Terminamos de comer. Recojo y me siento diez minutos. Son las tres y media.
A las cuatro estoy vestido de romano saliendo de casa. Hace calor de tormenta.
Tengo múltiples opciones disponibles de recorrido, pero a los veinte minutos, sin saber muy bien cómo o por qué, ya estoy debajo de la puta cuesta.
La cabrona es corta, apenas dos kilómetros y medio, pero muy intensa: más de trescientos metros de desnivel. Me saluda de lejos con su hormigón. Hormigón burlón pienso mientras me acerco.
Es una vieja conocida (no voy a llamarla amiga, sólo faltaba). Cada curva, cada bache, cada sombra me las conozco de muchas, muchas veces ya.
Hoy yo sé que estoy bajo de forma. Y me está maltratando más que de costumbre.
En los repechos intermedios me pregunto por qué, para qué, si total ya...
De cuando en cuando echo miradas furtivas a los piñones, con la esperanza de que por arte de magia haya nacido uno más, más grande.
Pienso que bien podría darme la vuelta ya mismo y nadie se enteraría (no hay nunca mucho tráfico por aquí...).
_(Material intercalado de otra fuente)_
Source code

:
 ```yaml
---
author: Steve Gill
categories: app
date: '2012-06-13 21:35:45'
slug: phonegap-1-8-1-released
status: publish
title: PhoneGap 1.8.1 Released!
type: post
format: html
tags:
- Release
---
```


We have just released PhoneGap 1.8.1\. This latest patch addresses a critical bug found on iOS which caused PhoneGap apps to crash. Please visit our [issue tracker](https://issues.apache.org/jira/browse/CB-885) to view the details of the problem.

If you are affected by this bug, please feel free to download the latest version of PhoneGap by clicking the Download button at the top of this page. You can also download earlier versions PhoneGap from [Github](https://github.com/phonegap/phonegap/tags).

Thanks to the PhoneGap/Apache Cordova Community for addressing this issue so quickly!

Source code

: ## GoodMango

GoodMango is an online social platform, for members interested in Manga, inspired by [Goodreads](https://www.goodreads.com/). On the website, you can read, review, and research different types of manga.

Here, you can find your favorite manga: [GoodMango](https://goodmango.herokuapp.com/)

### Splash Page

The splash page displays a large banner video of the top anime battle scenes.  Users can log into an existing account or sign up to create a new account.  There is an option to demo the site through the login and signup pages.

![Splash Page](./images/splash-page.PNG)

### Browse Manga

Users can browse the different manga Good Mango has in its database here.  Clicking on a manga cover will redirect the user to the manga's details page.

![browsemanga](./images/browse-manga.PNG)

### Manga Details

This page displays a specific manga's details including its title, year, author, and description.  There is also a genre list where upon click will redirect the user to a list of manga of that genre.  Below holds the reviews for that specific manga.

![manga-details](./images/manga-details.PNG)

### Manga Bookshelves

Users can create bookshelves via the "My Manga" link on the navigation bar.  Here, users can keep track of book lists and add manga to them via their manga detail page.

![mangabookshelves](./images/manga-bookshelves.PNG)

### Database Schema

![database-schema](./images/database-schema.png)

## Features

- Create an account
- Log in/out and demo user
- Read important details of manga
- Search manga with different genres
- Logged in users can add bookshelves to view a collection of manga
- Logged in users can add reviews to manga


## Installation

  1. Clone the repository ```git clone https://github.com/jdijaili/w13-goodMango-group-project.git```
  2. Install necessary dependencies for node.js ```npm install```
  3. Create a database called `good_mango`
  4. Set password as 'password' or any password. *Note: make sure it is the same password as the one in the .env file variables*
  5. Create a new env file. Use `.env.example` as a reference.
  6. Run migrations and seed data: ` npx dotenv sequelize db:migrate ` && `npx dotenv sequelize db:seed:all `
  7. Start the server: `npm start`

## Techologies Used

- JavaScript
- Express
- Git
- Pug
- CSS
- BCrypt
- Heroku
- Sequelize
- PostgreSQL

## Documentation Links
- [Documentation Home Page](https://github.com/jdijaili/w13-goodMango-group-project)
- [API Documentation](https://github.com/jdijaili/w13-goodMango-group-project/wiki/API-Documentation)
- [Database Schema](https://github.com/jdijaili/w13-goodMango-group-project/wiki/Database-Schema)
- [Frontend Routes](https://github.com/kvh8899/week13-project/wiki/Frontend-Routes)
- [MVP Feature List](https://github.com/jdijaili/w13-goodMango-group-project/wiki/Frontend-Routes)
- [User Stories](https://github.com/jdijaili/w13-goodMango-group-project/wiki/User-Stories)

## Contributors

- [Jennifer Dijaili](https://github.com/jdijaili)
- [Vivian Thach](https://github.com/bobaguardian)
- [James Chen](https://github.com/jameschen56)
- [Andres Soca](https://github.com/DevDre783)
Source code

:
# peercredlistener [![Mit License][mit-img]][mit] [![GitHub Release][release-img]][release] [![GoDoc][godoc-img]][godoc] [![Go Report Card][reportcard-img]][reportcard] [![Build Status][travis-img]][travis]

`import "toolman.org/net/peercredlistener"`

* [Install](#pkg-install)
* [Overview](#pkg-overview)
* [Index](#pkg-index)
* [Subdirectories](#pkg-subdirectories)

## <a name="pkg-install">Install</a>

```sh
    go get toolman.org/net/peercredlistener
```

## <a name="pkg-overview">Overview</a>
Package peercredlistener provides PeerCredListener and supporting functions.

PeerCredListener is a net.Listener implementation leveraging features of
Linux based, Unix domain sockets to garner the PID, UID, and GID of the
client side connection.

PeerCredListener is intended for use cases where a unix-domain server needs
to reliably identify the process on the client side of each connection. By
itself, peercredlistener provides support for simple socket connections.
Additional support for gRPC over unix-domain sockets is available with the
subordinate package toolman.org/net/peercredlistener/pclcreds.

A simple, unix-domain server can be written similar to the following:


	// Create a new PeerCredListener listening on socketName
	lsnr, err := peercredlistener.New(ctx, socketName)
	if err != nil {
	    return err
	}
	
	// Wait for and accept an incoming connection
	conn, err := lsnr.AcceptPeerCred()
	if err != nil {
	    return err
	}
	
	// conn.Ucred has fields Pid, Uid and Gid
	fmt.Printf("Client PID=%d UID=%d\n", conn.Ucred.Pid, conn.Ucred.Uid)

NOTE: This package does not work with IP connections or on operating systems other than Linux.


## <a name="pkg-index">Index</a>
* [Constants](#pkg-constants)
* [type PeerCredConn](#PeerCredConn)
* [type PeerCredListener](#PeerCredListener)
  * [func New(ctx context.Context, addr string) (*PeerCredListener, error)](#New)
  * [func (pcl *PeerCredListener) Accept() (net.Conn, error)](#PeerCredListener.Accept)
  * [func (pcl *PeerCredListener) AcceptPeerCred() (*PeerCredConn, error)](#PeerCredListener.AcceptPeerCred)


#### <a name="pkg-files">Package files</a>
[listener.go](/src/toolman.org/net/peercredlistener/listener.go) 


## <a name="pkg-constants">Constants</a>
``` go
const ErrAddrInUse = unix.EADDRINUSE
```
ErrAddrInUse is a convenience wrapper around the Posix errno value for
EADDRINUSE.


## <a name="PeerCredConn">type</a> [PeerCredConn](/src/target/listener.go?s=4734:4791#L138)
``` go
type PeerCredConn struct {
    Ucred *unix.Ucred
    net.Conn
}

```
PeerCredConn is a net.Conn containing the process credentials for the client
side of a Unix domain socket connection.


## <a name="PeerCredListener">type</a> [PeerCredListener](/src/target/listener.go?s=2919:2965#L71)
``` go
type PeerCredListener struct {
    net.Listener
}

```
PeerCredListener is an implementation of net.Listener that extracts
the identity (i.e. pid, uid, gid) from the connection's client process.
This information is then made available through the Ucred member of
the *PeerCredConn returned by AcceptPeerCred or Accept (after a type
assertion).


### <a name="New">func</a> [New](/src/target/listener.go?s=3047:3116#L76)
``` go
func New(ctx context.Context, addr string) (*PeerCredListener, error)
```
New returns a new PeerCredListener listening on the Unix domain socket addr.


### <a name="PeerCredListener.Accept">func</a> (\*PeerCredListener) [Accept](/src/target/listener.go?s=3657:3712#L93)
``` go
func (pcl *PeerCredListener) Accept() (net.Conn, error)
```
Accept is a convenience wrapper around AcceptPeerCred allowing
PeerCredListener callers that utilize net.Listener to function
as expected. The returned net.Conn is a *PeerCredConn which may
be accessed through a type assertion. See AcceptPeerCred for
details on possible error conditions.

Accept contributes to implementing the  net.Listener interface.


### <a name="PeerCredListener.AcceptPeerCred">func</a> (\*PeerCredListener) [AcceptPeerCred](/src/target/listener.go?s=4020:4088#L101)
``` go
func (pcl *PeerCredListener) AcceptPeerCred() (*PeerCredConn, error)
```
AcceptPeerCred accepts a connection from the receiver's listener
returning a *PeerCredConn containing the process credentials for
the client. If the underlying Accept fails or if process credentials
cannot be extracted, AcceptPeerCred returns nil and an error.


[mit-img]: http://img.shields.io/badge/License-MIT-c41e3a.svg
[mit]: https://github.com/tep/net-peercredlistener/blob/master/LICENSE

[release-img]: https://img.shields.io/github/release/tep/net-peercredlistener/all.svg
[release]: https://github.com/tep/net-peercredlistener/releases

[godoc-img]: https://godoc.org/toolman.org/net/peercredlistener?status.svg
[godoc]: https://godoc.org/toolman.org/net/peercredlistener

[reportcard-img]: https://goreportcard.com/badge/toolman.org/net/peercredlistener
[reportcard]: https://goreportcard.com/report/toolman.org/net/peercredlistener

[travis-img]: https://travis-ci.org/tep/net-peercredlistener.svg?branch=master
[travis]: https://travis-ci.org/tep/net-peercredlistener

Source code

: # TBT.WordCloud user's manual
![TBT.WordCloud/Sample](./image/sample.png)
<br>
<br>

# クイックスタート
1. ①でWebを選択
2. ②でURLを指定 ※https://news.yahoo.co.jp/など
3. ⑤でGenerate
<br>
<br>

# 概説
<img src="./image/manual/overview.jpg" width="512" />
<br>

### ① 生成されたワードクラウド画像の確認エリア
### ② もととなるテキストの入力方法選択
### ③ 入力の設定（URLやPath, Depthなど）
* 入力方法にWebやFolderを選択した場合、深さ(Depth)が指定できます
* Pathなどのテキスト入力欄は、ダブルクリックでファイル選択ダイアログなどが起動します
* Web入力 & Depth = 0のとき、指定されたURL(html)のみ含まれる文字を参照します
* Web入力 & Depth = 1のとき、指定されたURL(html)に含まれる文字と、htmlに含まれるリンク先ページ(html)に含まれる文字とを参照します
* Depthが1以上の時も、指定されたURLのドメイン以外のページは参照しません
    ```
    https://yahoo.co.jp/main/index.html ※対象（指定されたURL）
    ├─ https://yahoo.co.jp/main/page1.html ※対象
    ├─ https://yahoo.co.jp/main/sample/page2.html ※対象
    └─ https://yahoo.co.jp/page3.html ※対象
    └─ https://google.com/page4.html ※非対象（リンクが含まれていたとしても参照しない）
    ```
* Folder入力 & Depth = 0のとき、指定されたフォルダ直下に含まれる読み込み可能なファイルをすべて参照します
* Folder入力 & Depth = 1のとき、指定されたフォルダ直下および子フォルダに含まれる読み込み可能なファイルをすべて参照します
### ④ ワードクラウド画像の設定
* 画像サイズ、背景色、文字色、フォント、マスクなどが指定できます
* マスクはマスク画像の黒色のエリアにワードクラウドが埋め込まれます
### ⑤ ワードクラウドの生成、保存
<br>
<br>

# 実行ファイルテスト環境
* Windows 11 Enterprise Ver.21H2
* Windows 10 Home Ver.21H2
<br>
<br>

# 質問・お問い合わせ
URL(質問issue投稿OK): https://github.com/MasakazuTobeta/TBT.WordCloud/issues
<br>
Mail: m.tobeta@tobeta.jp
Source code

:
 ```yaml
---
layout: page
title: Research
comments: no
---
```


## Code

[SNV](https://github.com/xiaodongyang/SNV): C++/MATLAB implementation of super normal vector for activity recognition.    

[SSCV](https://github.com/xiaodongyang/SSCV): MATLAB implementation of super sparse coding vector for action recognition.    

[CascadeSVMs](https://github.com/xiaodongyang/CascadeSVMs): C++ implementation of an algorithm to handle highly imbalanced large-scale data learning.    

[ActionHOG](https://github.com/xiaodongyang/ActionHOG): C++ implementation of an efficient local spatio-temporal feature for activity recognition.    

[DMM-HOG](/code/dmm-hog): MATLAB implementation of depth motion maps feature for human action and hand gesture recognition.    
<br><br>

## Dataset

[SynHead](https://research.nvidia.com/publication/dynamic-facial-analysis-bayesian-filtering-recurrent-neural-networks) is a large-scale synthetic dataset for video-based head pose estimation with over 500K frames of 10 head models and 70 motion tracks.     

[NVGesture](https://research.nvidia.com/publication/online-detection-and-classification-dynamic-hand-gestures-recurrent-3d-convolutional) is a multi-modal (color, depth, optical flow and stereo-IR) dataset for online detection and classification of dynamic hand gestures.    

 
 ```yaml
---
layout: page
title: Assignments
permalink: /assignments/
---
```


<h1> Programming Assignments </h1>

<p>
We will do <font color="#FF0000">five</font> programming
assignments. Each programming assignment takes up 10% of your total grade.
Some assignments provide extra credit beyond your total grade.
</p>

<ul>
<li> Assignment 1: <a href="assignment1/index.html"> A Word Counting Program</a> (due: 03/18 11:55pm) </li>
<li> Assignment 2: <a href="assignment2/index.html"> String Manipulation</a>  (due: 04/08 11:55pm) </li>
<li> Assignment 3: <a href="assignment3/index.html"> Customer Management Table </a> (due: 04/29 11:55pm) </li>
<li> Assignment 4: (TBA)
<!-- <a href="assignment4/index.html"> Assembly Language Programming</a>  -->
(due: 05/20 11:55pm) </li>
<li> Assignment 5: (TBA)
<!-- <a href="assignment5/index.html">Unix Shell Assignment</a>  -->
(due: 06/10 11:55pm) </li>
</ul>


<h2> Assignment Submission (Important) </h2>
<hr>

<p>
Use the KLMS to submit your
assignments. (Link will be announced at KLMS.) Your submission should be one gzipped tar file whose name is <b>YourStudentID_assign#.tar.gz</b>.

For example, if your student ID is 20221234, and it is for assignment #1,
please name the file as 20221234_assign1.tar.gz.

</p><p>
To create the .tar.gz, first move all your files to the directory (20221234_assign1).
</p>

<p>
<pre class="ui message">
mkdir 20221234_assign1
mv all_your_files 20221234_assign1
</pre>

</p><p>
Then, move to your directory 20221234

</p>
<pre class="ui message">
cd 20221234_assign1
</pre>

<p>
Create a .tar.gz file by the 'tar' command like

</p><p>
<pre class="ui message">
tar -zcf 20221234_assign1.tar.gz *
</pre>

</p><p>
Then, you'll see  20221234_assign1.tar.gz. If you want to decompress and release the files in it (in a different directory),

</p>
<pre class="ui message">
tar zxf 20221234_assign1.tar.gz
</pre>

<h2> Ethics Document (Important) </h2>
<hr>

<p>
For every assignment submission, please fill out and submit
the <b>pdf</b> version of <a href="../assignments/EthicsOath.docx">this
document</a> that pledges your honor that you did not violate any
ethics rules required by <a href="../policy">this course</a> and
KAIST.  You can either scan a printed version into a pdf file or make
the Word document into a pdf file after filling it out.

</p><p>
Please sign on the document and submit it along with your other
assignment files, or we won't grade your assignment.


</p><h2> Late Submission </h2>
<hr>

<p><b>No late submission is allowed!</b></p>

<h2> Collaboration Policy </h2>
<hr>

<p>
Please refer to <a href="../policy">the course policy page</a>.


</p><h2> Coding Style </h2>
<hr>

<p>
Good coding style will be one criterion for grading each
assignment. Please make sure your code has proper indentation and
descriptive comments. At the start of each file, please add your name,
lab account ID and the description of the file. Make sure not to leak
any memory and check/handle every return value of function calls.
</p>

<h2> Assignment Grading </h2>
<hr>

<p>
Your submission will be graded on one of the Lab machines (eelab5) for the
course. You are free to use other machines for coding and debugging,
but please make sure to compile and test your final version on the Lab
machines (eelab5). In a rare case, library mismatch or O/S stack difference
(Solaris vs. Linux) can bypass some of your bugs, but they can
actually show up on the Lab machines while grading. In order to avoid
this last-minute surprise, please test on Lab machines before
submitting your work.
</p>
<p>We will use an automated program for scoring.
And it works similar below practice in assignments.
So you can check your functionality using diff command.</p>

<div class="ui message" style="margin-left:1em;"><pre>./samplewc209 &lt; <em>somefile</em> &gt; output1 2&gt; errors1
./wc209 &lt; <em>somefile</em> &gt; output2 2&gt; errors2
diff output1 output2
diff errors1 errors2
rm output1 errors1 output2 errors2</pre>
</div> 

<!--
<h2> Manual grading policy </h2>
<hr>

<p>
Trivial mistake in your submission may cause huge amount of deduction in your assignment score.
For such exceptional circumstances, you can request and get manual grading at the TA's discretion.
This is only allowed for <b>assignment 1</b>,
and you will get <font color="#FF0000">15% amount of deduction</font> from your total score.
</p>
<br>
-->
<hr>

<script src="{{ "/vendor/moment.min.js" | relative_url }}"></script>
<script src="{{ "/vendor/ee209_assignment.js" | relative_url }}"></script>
Pero algo me empuja a seguir.
A pesar de las malas sensaciones, del dolor de piernas, de la respiración sofocada, del corazón acelerado. A pesar de las ganas de vomitar. A pesar de todo, sigo.
Y de puro cabezota, como tantas veces, corono.
Cincuenta minutos. Cuatrocientos cincuenta metros de desnivel directos. Algo más de quinientos acumulados. Apenas diez kilómetros. Los ojos inyectados.
El regreso no tiene relevancia. Básicamente es dejarse caer. Con todo, en los llanos de llegada a casa, las piernas protestan de nuevo, duros los cuádriceps pidiendo tregua.
Hora y diez. Diecinueve kilómetros. Unos quinientos metros positivos. Entreno intensivo.
Ganas de vomitar incluidas. Masoquismo.
Tengo que repetir más a menudo.
...ya lo dice el refrán,..."lo bueno, si breve..."
ResponderEliminarA ver si este finde podemos coincidir en algo mas largo y con menos intensidad!!
nando
Tendrá que ser con menos intensidad, porque con más...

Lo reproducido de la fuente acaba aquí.